* _YOUR TASK_:
Where a line of the data holds the word "units", copy that line.

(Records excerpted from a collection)
--------------------------------

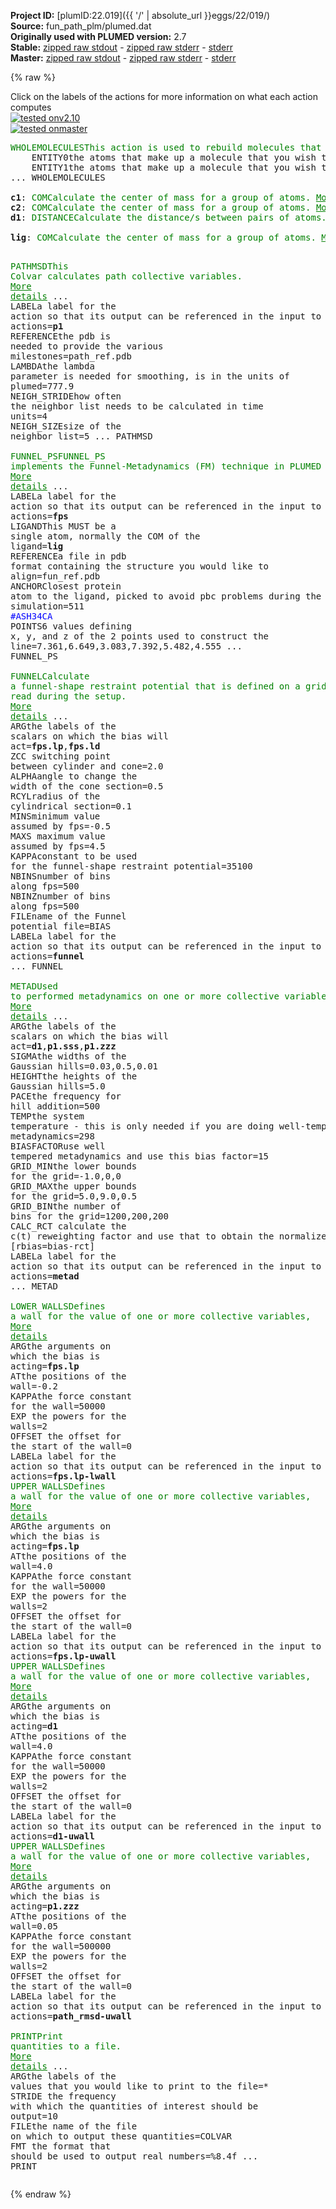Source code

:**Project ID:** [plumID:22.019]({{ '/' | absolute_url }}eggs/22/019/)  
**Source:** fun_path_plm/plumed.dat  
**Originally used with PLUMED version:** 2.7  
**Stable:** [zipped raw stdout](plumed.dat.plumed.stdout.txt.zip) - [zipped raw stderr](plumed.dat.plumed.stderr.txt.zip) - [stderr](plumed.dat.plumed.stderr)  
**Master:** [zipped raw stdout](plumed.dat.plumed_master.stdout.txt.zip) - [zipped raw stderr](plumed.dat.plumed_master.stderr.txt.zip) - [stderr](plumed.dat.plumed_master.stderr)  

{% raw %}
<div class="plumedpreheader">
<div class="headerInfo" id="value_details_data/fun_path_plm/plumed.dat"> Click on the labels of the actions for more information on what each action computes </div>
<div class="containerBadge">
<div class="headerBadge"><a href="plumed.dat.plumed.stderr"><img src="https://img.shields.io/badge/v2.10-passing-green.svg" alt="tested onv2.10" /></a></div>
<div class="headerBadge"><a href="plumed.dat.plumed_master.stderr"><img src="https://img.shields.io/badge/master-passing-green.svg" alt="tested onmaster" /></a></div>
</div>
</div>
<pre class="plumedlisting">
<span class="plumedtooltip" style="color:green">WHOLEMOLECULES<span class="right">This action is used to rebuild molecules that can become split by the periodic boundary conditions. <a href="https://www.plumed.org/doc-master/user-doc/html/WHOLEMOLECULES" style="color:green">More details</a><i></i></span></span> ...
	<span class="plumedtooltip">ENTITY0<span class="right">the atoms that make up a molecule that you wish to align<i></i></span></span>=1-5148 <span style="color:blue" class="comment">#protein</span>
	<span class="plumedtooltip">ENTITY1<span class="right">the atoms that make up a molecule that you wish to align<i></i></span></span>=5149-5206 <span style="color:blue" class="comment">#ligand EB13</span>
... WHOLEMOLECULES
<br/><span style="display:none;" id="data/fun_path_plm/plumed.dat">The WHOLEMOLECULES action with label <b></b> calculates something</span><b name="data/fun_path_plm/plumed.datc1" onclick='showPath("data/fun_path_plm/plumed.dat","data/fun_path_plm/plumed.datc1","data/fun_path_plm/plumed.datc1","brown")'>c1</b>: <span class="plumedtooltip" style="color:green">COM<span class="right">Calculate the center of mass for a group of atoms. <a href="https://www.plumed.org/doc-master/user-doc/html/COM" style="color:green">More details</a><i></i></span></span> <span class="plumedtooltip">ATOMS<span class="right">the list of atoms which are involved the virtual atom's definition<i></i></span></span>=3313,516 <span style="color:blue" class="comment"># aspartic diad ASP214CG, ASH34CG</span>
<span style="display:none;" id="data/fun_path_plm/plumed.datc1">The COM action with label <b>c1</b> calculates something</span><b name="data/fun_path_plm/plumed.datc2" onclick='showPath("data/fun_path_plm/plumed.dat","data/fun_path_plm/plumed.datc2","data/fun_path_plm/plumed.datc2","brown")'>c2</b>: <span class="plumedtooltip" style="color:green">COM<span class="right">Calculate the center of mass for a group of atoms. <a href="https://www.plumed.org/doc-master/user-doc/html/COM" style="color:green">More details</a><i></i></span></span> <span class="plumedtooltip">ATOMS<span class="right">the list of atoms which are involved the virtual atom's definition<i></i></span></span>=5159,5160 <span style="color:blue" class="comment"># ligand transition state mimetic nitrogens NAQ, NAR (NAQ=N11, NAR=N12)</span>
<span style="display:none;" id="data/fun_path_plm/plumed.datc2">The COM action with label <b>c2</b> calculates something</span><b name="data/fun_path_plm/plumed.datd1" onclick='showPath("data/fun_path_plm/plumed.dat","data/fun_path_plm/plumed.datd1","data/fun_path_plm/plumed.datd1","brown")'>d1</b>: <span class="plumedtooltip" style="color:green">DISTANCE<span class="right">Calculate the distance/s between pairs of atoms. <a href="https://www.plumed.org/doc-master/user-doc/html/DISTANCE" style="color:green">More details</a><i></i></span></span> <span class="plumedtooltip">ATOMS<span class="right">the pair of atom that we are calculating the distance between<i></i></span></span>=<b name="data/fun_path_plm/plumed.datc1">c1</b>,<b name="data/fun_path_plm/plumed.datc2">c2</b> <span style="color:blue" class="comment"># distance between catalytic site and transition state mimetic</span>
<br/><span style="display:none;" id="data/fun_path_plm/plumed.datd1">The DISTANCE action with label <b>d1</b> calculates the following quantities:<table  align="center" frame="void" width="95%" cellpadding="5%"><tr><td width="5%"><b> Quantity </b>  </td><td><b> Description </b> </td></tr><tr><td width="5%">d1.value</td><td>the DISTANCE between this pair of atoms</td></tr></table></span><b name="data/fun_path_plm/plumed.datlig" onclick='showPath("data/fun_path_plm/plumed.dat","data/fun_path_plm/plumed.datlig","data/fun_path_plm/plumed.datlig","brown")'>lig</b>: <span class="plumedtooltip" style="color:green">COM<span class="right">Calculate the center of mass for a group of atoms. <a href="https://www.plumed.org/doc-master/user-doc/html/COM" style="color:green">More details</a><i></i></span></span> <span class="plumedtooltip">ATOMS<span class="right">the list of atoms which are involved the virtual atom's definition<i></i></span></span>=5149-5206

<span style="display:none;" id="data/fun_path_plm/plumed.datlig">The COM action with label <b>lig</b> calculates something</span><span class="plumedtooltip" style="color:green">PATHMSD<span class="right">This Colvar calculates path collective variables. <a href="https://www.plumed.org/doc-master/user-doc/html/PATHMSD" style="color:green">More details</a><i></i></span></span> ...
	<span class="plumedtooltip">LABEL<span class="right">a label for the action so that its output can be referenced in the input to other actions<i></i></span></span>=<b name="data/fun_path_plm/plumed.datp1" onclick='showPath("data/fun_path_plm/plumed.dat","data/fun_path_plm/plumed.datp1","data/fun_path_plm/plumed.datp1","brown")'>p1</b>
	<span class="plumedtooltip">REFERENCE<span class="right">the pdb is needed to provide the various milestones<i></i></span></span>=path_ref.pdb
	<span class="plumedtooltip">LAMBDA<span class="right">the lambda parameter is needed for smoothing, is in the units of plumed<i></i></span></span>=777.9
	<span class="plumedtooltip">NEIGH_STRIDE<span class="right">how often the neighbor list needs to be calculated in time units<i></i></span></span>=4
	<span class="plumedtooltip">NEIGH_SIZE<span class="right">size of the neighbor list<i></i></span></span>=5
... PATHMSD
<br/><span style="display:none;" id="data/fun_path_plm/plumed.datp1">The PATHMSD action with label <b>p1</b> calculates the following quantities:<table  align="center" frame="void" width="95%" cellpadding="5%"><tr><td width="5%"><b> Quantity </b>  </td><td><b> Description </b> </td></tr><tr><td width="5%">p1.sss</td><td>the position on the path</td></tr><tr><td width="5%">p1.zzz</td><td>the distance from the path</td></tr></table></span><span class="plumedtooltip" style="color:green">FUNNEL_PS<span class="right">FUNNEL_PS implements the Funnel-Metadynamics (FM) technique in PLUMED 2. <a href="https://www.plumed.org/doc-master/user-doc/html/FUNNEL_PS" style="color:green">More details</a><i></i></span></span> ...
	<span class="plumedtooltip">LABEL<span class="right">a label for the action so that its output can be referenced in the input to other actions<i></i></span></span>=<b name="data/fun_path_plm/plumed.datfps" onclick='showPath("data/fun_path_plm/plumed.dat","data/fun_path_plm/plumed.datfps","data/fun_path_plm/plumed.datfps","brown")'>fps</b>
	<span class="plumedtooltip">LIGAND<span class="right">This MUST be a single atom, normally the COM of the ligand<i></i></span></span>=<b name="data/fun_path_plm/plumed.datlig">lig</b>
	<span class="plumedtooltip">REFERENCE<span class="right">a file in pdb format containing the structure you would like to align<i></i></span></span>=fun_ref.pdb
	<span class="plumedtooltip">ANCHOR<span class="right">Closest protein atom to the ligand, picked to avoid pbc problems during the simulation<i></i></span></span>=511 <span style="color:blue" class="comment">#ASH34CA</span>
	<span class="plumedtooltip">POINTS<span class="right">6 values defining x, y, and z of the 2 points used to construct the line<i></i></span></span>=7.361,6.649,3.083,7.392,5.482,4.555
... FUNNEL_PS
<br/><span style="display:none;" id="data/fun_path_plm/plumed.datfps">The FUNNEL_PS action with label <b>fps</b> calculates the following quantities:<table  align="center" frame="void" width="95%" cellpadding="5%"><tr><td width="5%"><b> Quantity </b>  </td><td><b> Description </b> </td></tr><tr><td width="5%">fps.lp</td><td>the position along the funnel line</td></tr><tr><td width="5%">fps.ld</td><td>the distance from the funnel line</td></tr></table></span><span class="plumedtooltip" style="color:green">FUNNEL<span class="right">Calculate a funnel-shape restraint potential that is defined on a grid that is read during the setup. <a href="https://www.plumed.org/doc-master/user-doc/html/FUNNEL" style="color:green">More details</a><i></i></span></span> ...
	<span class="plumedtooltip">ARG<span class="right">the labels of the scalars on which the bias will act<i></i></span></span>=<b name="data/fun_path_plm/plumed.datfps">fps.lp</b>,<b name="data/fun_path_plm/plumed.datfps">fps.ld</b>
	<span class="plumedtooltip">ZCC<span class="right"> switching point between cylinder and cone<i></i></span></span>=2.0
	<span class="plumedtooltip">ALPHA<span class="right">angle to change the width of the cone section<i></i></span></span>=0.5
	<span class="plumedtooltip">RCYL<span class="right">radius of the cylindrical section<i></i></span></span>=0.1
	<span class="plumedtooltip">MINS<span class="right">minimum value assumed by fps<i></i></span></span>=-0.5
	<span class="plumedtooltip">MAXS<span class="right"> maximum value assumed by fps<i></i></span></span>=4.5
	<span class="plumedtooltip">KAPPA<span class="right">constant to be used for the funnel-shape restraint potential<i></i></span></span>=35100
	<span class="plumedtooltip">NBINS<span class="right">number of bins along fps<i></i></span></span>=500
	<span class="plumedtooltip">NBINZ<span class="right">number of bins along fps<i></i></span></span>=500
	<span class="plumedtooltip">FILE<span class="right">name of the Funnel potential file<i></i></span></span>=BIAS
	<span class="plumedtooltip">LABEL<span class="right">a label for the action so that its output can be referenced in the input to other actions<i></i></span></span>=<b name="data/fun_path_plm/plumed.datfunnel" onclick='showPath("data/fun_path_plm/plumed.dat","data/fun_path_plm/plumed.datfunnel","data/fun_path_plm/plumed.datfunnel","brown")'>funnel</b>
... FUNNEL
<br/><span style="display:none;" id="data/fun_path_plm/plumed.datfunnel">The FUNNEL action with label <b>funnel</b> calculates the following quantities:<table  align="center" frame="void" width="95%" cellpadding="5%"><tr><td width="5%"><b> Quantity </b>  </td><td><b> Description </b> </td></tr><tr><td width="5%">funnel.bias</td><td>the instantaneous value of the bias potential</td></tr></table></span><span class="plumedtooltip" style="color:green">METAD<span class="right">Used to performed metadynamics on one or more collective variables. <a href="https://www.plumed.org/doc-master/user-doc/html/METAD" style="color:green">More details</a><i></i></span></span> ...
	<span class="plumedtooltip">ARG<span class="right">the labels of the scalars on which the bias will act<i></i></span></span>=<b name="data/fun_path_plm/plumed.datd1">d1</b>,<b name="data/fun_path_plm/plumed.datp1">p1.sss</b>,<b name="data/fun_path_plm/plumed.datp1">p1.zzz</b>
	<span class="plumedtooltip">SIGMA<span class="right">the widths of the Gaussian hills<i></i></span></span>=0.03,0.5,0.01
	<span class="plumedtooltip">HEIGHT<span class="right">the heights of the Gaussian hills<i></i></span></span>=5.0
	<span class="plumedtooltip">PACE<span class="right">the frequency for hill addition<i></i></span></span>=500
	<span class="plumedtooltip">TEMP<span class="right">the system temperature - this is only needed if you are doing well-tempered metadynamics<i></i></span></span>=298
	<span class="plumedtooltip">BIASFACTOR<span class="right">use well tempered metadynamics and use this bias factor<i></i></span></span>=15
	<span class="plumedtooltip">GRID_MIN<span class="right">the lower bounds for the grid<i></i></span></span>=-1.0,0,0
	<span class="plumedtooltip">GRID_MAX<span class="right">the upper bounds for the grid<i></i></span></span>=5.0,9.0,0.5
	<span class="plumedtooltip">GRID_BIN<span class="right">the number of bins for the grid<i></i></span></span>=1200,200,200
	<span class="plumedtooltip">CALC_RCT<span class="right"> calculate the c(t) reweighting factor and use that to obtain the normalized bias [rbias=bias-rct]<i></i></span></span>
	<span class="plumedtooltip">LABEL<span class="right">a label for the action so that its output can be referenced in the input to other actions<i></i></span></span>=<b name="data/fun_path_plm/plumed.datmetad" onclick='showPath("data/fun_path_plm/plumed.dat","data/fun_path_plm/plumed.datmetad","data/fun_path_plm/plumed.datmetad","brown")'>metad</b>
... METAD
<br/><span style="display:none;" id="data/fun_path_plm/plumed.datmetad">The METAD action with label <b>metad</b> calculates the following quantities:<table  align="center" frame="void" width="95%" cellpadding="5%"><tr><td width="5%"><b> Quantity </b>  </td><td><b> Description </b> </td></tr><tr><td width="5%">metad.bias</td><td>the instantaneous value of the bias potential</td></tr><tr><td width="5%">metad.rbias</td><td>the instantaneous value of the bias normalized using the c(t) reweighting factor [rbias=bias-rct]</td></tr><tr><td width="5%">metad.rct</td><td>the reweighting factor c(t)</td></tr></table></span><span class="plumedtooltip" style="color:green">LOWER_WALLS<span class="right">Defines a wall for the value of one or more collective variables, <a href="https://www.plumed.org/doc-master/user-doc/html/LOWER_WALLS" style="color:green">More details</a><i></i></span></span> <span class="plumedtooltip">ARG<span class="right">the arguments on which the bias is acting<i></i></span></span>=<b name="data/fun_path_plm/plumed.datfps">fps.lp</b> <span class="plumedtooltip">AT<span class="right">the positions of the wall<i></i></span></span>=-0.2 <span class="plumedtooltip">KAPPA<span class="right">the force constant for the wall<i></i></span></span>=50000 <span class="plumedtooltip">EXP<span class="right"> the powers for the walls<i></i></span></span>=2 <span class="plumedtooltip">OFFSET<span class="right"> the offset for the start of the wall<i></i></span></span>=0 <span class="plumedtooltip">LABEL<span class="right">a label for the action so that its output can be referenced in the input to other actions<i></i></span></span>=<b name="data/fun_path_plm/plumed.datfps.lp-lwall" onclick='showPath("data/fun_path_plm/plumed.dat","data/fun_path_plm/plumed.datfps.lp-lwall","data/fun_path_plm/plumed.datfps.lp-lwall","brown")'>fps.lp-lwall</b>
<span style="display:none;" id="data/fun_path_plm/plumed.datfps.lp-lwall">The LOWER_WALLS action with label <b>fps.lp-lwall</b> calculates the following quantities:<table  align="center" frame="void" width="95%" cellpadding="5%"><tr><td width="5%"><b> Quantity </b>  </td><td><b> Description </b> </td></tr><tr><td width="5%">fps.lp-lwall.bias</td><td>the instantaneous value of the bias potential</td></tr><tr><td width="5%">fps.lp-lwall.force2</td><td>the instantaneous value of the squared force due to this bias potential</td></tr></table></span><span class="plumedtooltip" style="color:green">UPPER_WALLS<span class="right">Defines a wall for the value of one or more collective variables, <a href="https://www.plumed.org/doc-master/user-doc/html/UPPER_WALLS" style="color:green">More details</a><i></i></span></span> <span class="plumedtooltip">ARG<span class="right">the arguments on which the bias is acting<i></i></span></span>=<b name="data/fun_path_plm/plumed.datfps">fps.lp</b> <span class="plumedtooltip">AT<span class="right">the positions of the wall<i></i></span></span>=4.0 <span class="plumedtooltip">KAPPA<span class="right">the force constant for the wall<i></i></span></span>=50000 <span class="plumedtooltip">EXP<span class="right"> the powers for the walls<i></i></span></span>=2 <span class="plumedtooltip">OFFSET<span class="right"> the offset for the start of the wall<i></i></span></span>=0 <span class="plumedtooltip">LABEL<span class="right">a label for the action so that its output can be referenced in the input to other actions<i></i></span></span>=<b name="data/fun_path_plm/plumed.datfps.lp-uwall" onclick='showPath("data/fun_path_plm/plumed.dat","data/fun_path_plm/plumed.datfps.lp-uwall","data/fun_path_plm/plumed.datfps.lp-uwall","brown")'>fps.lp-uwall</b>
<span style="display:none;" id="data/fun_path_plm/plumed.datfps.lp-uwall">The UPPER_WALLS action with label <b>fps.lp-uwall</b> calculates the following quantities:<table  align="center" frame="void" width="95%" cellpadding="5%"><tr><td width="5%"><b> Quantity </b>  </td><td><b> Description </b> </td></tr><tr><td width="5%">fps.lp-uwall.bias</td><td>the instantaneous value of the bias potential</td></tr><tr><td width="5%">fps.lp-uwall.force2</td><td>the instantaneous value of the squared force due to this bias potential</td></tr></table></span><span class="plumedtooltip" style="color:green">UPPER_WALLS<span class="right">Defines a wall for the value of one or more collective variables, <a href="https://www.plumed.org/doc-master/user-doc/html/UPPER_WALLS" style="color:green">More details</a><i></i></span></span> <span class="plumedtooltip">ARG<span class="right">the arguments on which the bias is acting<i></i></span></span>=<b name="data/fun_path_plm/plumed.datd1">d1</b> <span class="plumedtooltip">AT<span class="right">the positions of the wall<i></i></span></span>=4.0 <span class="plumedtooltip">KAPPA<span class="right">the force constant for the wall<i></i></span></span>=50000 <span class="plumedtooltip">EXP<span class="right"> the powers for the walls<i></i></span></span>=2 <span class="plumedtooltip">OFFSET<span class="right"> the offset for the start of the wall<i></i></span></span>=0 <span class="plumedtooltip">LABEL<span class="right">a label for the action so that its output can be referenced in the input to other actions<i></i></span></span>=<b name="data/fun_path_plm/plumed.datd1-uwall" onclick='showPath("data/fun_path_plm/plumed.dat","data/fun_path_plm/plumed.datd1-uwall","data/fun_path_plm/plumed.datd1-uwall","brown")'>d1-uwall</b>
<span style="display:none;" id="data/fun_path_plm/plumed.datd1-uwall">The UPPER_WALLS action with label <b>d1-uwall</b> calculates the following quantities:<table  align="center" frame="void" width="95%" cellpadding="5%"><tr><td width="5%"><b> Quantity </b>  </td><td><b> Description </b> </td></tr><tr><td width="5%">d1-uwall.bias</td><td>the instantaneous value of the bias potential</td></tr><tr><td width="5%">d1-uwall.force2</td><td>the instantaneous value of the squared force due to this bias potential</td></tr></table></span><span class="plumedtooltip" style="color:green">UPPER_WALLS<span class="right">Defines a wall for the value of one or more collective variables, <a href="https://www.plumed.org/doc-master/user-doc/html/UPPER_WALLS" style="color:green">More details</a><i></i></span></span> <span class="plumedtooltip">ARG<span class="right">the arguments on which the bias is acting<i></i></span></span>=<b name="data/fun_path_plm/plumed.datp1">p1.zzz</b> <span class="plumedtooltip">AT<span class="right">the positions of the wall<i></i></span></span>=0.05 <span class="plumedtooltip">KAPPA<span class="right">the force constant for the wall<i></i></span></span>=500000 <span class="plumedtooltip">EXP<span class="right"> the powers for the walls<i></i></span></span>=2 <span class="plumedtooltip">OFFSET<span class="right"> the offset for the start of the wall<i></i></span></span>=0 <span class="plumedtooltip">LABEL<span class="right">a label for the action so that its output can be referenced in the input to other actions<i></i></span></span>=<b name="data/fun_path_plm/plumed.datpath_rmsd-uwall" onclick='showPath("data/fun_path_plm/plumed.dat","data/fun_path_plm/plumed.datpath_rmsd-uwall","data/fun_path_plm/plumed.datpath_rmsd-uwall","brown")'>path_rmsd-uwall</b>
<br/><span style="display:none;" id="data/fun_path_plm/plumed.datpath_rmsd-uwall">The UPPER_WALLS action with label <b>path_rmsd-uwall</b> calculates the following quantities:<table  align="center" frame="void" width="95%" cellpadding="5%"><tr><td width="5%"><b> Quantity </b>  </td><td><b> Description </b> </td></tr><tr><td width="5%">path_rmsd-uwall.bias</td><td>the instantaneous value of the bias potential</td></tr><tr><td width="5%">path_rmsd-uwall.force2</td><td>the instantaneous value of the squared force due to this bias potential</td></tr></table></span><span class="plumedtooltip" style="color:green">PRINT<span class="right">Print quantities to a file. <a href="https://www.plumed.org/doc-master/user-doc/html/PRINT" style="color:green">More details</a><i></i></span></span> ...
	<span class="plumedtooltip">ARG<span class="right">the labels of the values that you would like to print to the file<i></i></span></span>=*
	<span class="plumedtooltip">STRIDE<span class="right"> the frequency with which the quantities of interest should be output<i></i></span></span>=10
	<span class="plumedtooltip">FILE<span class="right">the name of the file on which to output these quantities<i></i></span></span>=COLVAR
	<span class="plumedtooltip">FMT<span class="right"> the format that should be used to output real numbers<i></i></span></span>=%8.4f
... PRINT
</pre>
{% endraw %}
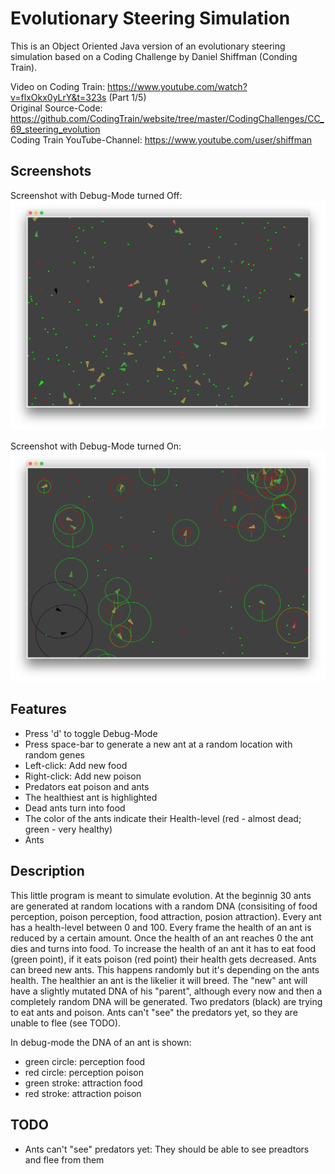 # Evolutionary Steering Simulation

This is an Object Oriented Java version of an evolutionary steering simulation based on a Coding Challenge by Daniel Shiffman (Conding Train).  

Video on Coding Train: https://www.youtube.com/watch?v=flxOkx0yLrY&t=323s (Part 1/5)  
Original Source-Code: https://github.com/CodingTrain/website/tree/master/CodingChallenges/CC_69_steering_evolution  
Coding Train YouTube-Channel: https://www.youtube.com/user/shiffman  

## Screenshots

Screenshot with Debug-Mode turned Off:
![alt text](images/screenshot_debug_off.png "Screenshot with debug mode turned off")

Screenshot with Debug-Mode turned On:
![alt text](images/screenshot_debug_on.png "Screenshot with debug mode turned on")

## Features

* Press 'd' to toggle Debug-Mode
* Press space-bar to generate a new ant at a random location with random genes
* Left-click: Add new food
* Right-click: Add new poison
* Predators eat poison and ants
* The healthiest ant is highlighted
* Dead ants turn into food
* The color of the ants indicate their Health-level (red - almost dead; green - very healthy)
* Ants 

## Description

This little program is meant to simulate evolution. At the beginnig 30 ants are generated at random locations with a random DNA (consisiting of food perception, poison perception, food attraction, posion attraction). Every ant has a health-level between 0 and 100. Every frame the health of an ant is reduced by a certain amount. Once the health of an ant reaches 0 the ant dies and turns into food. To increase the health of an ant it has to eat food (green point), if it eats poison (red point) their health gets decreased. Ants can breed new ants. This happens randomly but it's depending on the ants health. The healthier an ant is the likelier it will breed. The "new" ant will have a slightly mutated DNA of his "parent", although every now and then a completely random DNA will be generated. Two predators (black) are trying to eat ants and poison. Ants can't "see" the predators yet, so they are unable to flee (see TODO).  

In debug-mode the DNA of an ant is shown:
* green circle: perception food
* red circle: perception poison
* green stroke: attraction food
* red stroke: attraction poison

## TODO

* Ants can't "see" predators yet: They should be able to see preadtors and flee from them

--------------------------------

* _SOLUTION_:
	<span class="plumedtooltip">LAMBDA<span class="right">the lambda parameter is needed for smoothing, is in the units of plumed<i></i></span></span>=777.9
	<span class="plumedtooltip">NEIGH_STRIDE<span class="right">how often the neighbor list needs to be calculated in time units<i></i></span></span>=4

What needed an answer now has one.